It's not surprising that Alabama football coach Nick Saban tried to run a backdoor play by quietly meeting with the NCAA football rules committee in Indianapolis recently.
What's shocking is he didn't try to persuade the committee to propose a ban preventing missed field goals from being returned.
Can I have a rimshot please? Thank you, you're a great audience. Stick around for my late show.
Seriously, Saban's clandestine meet with the committee, resulting in successfully persuading it to propose a defensive substitution rule that would slow down no-huddle, uptempo offenses, shouldn't raise eyebrows.
The Nicktator has been complaining about this since coaches Kevin Sumlin of Texas A&M and Hugh Freeze of Ole Miss showed up in the SEC two seasons ago. Their frenetic pace of play was apparently too uncomfortable for Saban's extremely talented defenses to handle at times.
Saban surely got completely pushed over the edge last year when no-huddle-lovin' Gus Malzahn set up shop nearby as Auburn's coach, and came within seconds of guiding the Tigers to the BCS national championship.
The rules committee proposal, which must be approved by the playing rules oversight panel that meets March 6 and would be effective in the upcoming season, would allow defensive players to substitute within the first 10 seconds of the 40-second play clock, except for the final two minutes of each half.

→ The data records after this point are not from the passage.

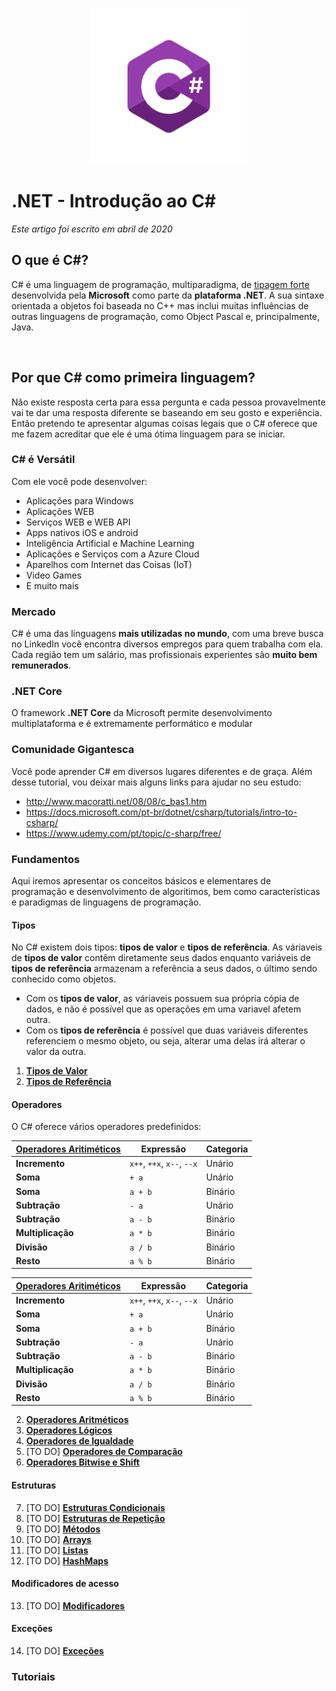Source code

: <p align="center">
     <img src="/Images/csharp_logo.png" alt="C#" width="250px" />
</p>

# .NET - Introdução ao C# 
*Este artigo foi escrito em abril de 2020*

## O que é C#?

C# é uma linguagem de programação, multiparadigma, de [tipagem forte](https://github.com/Pampa-Devs/articles/blob/master/typing.md)
desenvolvida pela **Microsoft** como parte da **plataforma .NET**. A sua sintaxe orientada a objetos foi baseada no C++ mas inclui muitas influências de outras linguagens
de programação, como Object Pascal e, principalmente, Java.

<br>

## Por que C# como primeira linguagem?

Não existe resposta certa para essa pergunta e cada pessoa provavelmente vai te dar uma resposta diferente se baseando em seu gosto e experiência. 
Então pretendo te apresentar algumas coisas legais que o C# oferece que me fazem acreditar que ele é uma ótima linguagem para se iniciar.

### C# é Versátil

Com ele você pode desenvolver:
* Aplicações para Windows
* Aplicações WEB
* Serviços WEB e WEB API
* Apps nativos iOS e android
* Inteligência Artificial e Machine Learning
* Aplicações e Serviços com a Azure Cloud
* Aparelhos com Internet das Coisas (IoT) 
* Video Games
* E muito mais

### Mercado

C# é uma das linguagens **mais utilizadas no mundo**, com uma breve busca no LinkedIn você encontra diversos empregos para quem trabalha com ela.
Cada região tem um salário, mas profissionais experientes são **muito bem remunerados**.

### .NET Core

O framework **.NET Core** da Microsoft permite desenvolvimento multiplataforma e é extremamente performático e modular

### Comunidade Gigantesca

Você pode aprender C# em diversos lugares diferentes e de graça. Além desse tutorial, vou deixar mais alguns links para ajudar no seu estudo:
* http://www.macoratti.net/08/08/c_bas1.htm
* https://docs.microsoft.com/pt-br/dotnet/csharp/tutorials/intro-to-csharp/
* https://www.udemy.com/pt/topic/c-sharp/free/

### Fundamentos

Aqui iremos apresentar os conceitos básicos e elementares de programação e desenvolvimento de algoritimos, bem como características e paradigmas de linguagens de programação.

#### Tipos
No C# existem dois tipos: **tipos de valor** e **tipos de referência**. As váriaveis de **tipos de valor** contêm diretamente seus dados
enquanto variáveis de **tipos de referência** armazenam a referência a seus dados, o último sendo conhecido como objetos. 
* Com os **tipos de valor**, as váriaveis possuem sua própria cópia de dados, e não é possível que as operações em uma variavel afetem outra.
* Com os **tipos de referência** é possível que duas variáveis diferentes referenciem o mesmo objeto, ou seja, alterar uma delas irá alterar o valor da outra.

1. [**Tipos de Valor**](https://github.com/Pampa-Devs/4starters/blob/master/Fundamentals/csharp/value-types.md)
2. [**Tipos de Referência**](https://github.com/Pampa-Devs/4starters/blob/master/Fundamentals/csharp/reference-types.md)

#### Operadores

O C# oferece vários operadores predefinidos: 

[Operadores Aritiméticos](https://github.com/Pampa-Devs/4starters/blob/master/Fundamentals/csharp/arithmetic-operators.md) | Expressão | Categoria
--------- | --------- | ---------
**Incremento** | `x++`, `++x`, `x--`, `--x` | Unário
**Soma** | `+ a` | Unário
**Soma** | `a + b` | Binário
**Subtração** | `- a` | Unário
**Subtração** | `a - b` | Binário
**Multiplicação** | `a * b` | Binário
**Divisão** | `a / b` | Binário
**Resto** | `a % b` | Binário

[Operadores Aritiméticos](https://github.com/Pampa-Devs/4starters/blob/master/Fundamentals/csharp/arithmetic-operators.md) | Expressão | Categoria
--------- | --------- | ---------
**Incremento** | `x++`, `++x`, `x--`, `--x` | Unário
**Soma** | `+ a` | Unário
**Soma** | `a + b` | Binário
**Subtração** | `- a` | Unário
**Subtração** | `a - b` | Binário
**Multiplicação** | `a * b` | Binário
**Divisão** | `a / b` | Binário
**Resto** | `a % b` | Binário

2. [**Operadores Aritméticos**](https://github.com/Pampa-Devs/4starters/blob/master/Fundamentals/csharp/arithmetic-operators.md)
3. [**Operadores Lógicos**](https://github.com/Pampa-Devs/4starters/blob/master/Fundamentals/csharp/logical-operators.md)
4. [**Operadores de Igualdade**](https://github.com/Pampa-Devs/4starters/blob/master/Fundamentals/csharp/equality-operators.md)
5. [TO DO] [**Operadores de Comparação**]()
6. [**Operadores Bitwise e Shift**](https://github.com/Pampa-Devs/4starters/blob/master/Fundamentals/csharp/bitwise-shift-operators.md)

#### Estruturas
7. [TO DO] [**Estruturas Condicionais**]()
8. [TO DO] [**Estruturas de Repetição**]()
9. [TO DO] [**Métodos**]()
10. [TO DO] [**Arrays**]()
11. [TO DO] [**Listas**]()
12. [TO DO] [**HashMaps**]()

#### Modificadores de acesso
13. [TO DO] [**Modificadores**]()

#### Exceções
14. [TO DO] [**Exceções**]()

### Tutoriais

Offenses snapping the ball before 29 seconds remain on the play clock would receive a 5-yard delay-of-game penalty.
Current rules state that defensive players aren't guaranteed the opportunity to substitute unless the offense first substitutes. Under the proposal, this policy would remain when the play clock starts at 25 seconds.
The constant argument of Saban, Arkansas' coach Bret Bielema and other coaches that don't like defending no-huddle is that the lack of the right to substitute defensively causes fatigue that leads to increased injuries.
The instantaneous reply of coaches like Freeze is, "Where's the data that proves this?"
Actually, there is none supporting Saban and his cronies who want to slow play Sumlin, Freeze and other coaches like Arizona's Rich Rodriguez who enjoy playing fast-break football.
Interestingly enough, there is data on a website called cfbmatrix.com that supports the fastbreak coaches more so than the slowhands like Saban, Bielema and the rest of the steady-as-she-goes crew.
Dave Bartoo, a 42-year old who works in bank and credit union mergers, is an analytical expert who apparently spends all his free time breaking down college football.
Some of the things Bartoo found studying injuries in relation to pace of play blows Saban's and Bielema's argument out of the boat.
A smidgen of Bartoo's data revealed:
•From 2010-2012, Saban's Alabama teams and Bielema's Wisconsin teams (before he came to Arkansas last season) were both in the bottom 10 nationally of plays per game generated on offense and faced on defense. Saban and Bielema lost a combined 95 starts to injury, with 44 of those, less than half, on defense.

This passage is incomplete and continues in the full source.